> _Your instructions_: Here the job is to transcribe the data verbatim while leaving each picture out.

[Saved data entries]
----------

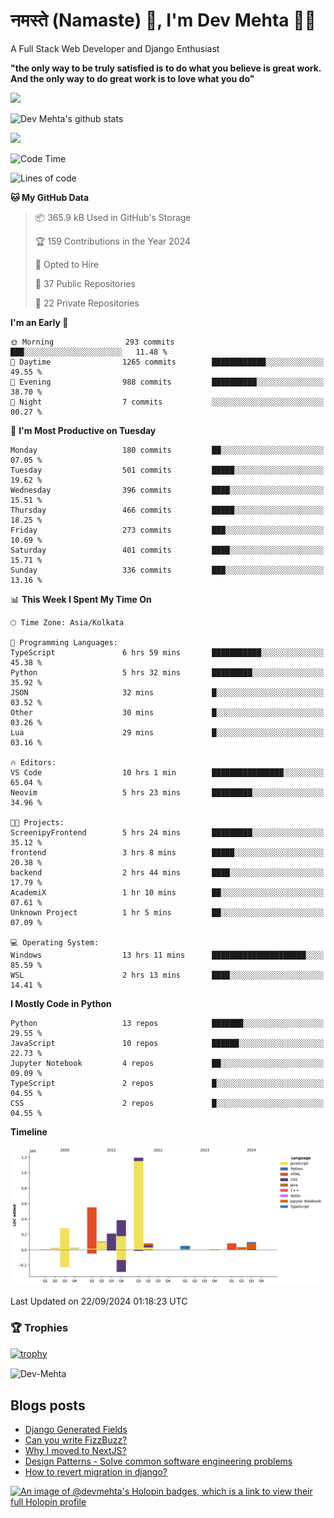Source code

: # नमस्ते (Namaste) :pray:, I'm Dev Mehta :man_technologist:
A Full Stack Web Developer and Django Enthusiast

**"the only way to be truly satisfied is to do what you believe is great work. And the only way to do great work is to love what you do"**

<img src="https://github-readme-stats.vercel.app/api?username=Dev-Mehta&show=reviews,discussions_started,discussions_answered,prs_merged,prs_merged_percentage" />

![Dev Mehta's github stats](https://github-readme-stats.vercel.app/api?username=Dev-Mehta&count_private=true&show_icons=true&theme=nightowl)

<img src="https://komarev.com/ghpvc/?username=Dev-Mehta" />

<!--START_SECTION:waka-->
![Code Time](http://img.shields.io/badge/Code%20Time-368%20hrs%2027%20mins-blue)

![Lines of code](https://img.shields.io/badge/From%20Hello%20World%20I%27ve%20Written-3.1%20million%20lines%20of%20code-blue)

**🐱 My GitHub Data** 

> 📦 365.9 kB Used in GitHub's Storage 
 > 
> 🏆 159 Contributions in the Year 2024
 > 
> 💼 Opted to Hire
 > 
> 📜 37 Public Repositories 
 > 
> 🔑 22 Private Repositories 
 > 
**I'm an Early 🐤** 

```text
🌞 Morning                293 commits         ███░░░░░░░░░░░░░░░░░░░░░░   11.48 % 
🌆 Daytime                1265 commits        ████████████░░░░░░░░░░░░░   49.55 % 
🌃 Evening                988 commits         ██████████░░░░░░░░░░░░░░░   38.70 % 
🌙 Night                  7 commits           ░░░░░░░░░░░░░░░░░░░░░░░░░   00.27 % 
```
📅 **I'm Most Productive on Tuesday** 

```text
Monday                   180 commits         ██░░░░░░░░░░░░░░░░░░░░░░░   07.05 % 
Tuesday                  501 commits         █████░░░░░░░░░░░░░░░░░░░░   19.62 % 
Wednesday                396 commits         ████░░░░░░░░░░░░░░░░░░░░░   15.51 % 
Thursday                 466 commits         █████░░░░░░░░░░░░░░░░░░░░   18.25 % 
Friday                   273 commits         ███░░░░░░░░░░░░░░░░░░░░░░   10.69 % 
Saturday                 401 commits         ████░░░░░░░░░░░░░░░░░░░░░   15.71 % 
Sunday                   336 commits         ███░░░░░░░░░░░░░░░░░░░░░░   13.16 % 
```


📊 **This Week I Spent My Time On** 

```text
🕑︎ Time Zone: Asia/Kolkata

💬 Programming Languages: 
TypeScript               6 hrs 59 mins       ███████████░░░░░░░░░░░░░░   45.38 % 
Python                   5 hrs 32 mins       █████████░░░░░░░░░░░░░░░░   35.92 % 
JSON                     32 mins             █░░░░░░░░░░░░░░░░░░░░░░░░   03.52 % 
Other                    30 mins             █░░░░░░░░░░░░░░░░░░░░░░░░   03.26 % 
Lua                      29 mins             █░░░░░░░░░░░░░░░░░░░░░░░░   03.16 % 

🔥 Editors: 
VS Code                  10 hrs 1 min        ████████████████░░░░░░░░░   65.04 % 
Neovim                   5 hrs 23 mins       █████████░░░░░░░░░░░░░░░░   34.96 % 

🐱‍💻 Projects: 
ScreenipyFrontend        5 hrs 24 mins       █████████░░░░░░░░░░░░░░░░   35.12 % 
frontend                 3 hrs 8 mins        █████░░░░░░░░░░░░░░░░░░░░   20.38 % 
backend                  2 hrs 44 mins       ████░░░░░░░░░░░░░░░░░░░░░   17.79 % 
AcademiX                 1 hr 10 mins        ██░░░░░░░░░░░░░░░░░░░░░░░   07.61 % 
Unknown Project          1 hr 5 mins         ██░░░░░░░░░░░░░░░░░░░░░░░   07.09 % 

💻 Operating System: 
Windows                  13 hrs 11 mins      █████████████████████░░░░   85.59 % 
WSL                      2 hrs 13 mins       ████░░░░░░░░░░░░░░░░░░░░░   14.41 % 
```

**I Mostly Code in Python** 

```text
Python                   13 repos            ███████░░░░░░░░░░░░░░░░░░   29.55 % 
JavaScript               10 repos            ██████░░░░░░░░░░░░░░░░░░░   22.73 % 
Jupyter Notebook         4 repos             ██░░░░░░░░░░░░░░░░░░░░░░░   09.09 % 
TypeScript               2 repos             █░░░░░░░░░░░░░░░░░░░░░░░░   04.55 % 
CSS                      2 repos             █░░░░░░░░░░░░░░░░░░░░░░░░   04.55 % 
```



**Timeline**

![Lines of Code chart](https://raw.githubusercontent.com/Dev-Mehta/Dev-Mehta/master/assets/bar_graph.png)


 Last Updated on 22/09/2024 01:18:23 UTC
<!--END_SECTION:waka-->

### 🏆 Trophies
[![trophy](https://github-profile-trophy.vercel.app/?username=Dev-Mehta&row=2&column=3&margin-w=15&margin-h=15&no-bg=true&frame=false&theme=onestar)](https://github.com/ryo-ma/github-profile-trophy)

<img align="center" src="https://github-readme-streak-stats.herokuapp.com/?user=Dev-Mehta&" alt="Dev-Mehta" />

## Blogs posts<!-- BLOG-POST-LIST:START -->
- [Django Generated Fields](https://simplifiedweb.netlify.app/django-generated-fields)
- [Can you write FizzBuzz?](https://simplifiedweb.netlify.app/can-you-write-fizzbuzz)
- [Why I moved to NextJS?](https://simplifiedweb.netlify.app/why-i-moved-to-nextjs)
- [Design Patterns - Solve common software engineering problems](https://simplifiedweb.netlify.app/design-patterns-solve-common-software-engineering-problems)
- [How to revert migration in django?](https://simplifiedweb.netlify.app/how-to-revert-migration-in-django)
<!-- BLOG-POST-LIST:END -->

[![An image of @devmehta's Holopin badges, which is a link to view their full Holopin profile](https://holopin.me/devmehta)](https://holopin.io/@devmehta)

----------

> _Reply_:
Source code

: # नमस्ते (Namaste) :pray:, I'm Dev Mehta :man_technologist:
A Full Stack Web Developer and Django Enthusiast

**"the only way to be truly satisfied is to do what you believe is great work. And the only way to do great work is to love what you do"**

<img src="https://github-readme-stats.vercel.app/api?username=Dev-Mehta&show=reviews,discussions_started,discussions_answered,prs_merged,prs_merged_percentage" />

![Dev Mehta's github stats](https://github-readme-stats.vercel.app/api?username=Dev-Mehta&count_private=true&show_icons=true&theme=nightowl)

<img src="https://komarev.com/ghpvc/?username=Dev-Mehta" />

<!--START_SECTION:waka-->
![Code Time](http://img.shields.io/badge/Code%20Time-368%20hrs%2027%20mins-blue)

![Lines of code](https://img.shields.io/badge/From%20Hello%20World%20I%27ve%20Written-3.1%20million%20lines%20of%20code-blue)

**🐱 My GitHub Data** 

> 📦 365.9 kB Used in GitHub's Storage 
 > 
> 🏆 159 Contributions in the Year 2024
 > 
> 💼 Opted to Hire
 > 
> 📜 37 Public Repositories 
 > 
> 🔑 22 Private Repositories 
 > 
**I'm an Early 🐤** 

```text
🌞 Morning                293 commits         ███░░░░░░░░░░░░░░░░░░░░░░   11.48 % 
🌆 Daytime                1265 commits        ████████████░░░░░░░░░░░░░   49.55 % 
🌃 Evening                988 commits         ██████████░░░░░░░░░░░░░░░   38.70 % 
🌙 Night                  7 commits           ░░░░░░░░░░░░░░░░░░░░░░░░░   00.27 % 
```
📅 **I'm Most Productive on Tuesday** 

```text
Monday                   180 commits         ██░░░░░░░░░░░░░░░░░░░░░░░   07.05 % 
Tuesday                  501 commits         █████░░░░░░░░░░░░░░░░░░░░   19.62 % 
Wednesday                396 commits         ████░░░░░░░░░░░░░░░░░░░░░   15.51 % 
Thursday                 466 commits         █████░░░░░░░░░░░░░░░░░░░░   18.25 % 
Friday                   273 commits         ███░░░░░░░░░░░░░░░░░░░░░░   10.69 % 
Saturday                 401 commits         ████░░░░░░░░░░░░░░░░░░░░░   15.71 % 
Sunday                   336 commits         ███░░░░░░░░░░░░░░░░░░░░░░   13.16 % 
```


📊 **This Week I Spent My Time On** 

```text
🕑︎ Time Zone: Asia/Kolkata

💬 Programming Languages: 
TypeScript               6 hrs 59 mins       ███████████░░░░░░░░░░░░░░   45.38 % 
Python                   5 hrs 32 mins       █████████░░░░░░░░░░░░░░░░   35.92 % 
JSON                     32 mins             █░░░░░░░░░░░░░░░░░░░░░░░░   03.52 % 
Other                    30 mins             █░░░░░░░░░░░░░░░░░░░░░░░░   03.26 % 
Lua                      29 mins             █░░░░░░░░░░░░░░░░░░░░░░░░   03.16 % 

🔥 Editors: 
VS Code                  10 hrs 1 min        ████████████████░░░░░░░░░   65.04 % 
Neovim                   5 hrs 23 mins       █████████░░░░░░░░░░░░░░░░   34.96 % 

🐱‍💻 Projects: 
ScreenipyFrontend        5 hrs 24 mins       █████████░░░░░░░░░░░░░░░░   35.12 % 
frontend                 3 hrs 8 mins        █████░░░░░░░░░░░░░░░░░░░░   20.38 % 
backend                  2 hrs 44 mins       ████░░░░░░░░░░░░░░░░░░░░░   17.79 % 
AcademiX                 1 hr 10 mins        ██░░░░░░░░░░░░░░░░░░░░░░░   07.61 % 
Unknown Project          1 hr 5 mins         ██░░░░░░░░░░░░░░░░░░░░░░░   07.09 % 

💻 Operating System: 
Windows                  13 hrs 11 mins      █████████████████████░░░░   85.59 % 
WSL                      2 hrs 13 mins       ████░░░░░░░░░░░░░░░░░░░░░   14.41 % 
```

**I Mostly Code in Python** 

```text
Python                   13 repos            ███████░░░░░░░░░░░░░░░░░░   29.55 % 
JavaScript               10 repos            ██████░░░░░░░░░░░░░░░░░░░   22.73 % 
Jupyter Notebook         4 repos             ██░░░░░░░░░░░░░░░░░░░░░░░   09.09 % 
TypeScript               2 repos             █░░░░░░░░░░░░░░░░░░░░░░░░   04.55 % 
CSS                      2 repos             █░░░░░░░░░░░░░░░░░░░░░░░░   04.55 % 
```



**Timeline**

![Lines of Code chart](https://raw.githubusercontent.com/Dev-Mehta/Dev-Mehta/master/assets/bar_graph.png)


 Last Updated on 22/09/2024 01:18:23 UTC
<!--END_SECTION:waka-->

### 🏆 Trophies
[![trophy](https://github-profile-trophy.vercel.app/?username=Dev-Mehta&row=2&column=3&margin-w=15&margin-h=15&no-bg=true&frame=false&theme=onestar)](https://github.com/ryo-ma/github-profile-trophy)

<img align="center" src="https://github-readme-streak-stats.herokuapp.com/?user=Dev-Mehta&" alt="Dev-Mehta" />

## Blogs posts<!-- BLOG-POST-LIST:START -->
- [Django Generated Fields](https://simplifiedweb.netlify.app/django-generated-fields)
- [Can you write FizzBuzz?](https://simplifiedweb.netlify.app/can-you-write-fizzbuzz)
- [Why I moved to NextJS?](https://simplifiedweb.netlify.app/why-i-moved-to-nextjs)
- [Design Patterns - Solve common software engineering problems](https://simplifiedweb.netlify.app/design-patterns-solve-common-software-engineering-problems)
- [How to revert migration in django?](https://simplifiedweb.netlify.app/how-to-revert-migration-in-django)
<!-- BLOG-POST-LIST:END -->

[![An image of @devmehta's Holopin badges, which is a link to view their full Holopin profile](https://holopin.me/devmehta)](https://holopin.io/@devmehta)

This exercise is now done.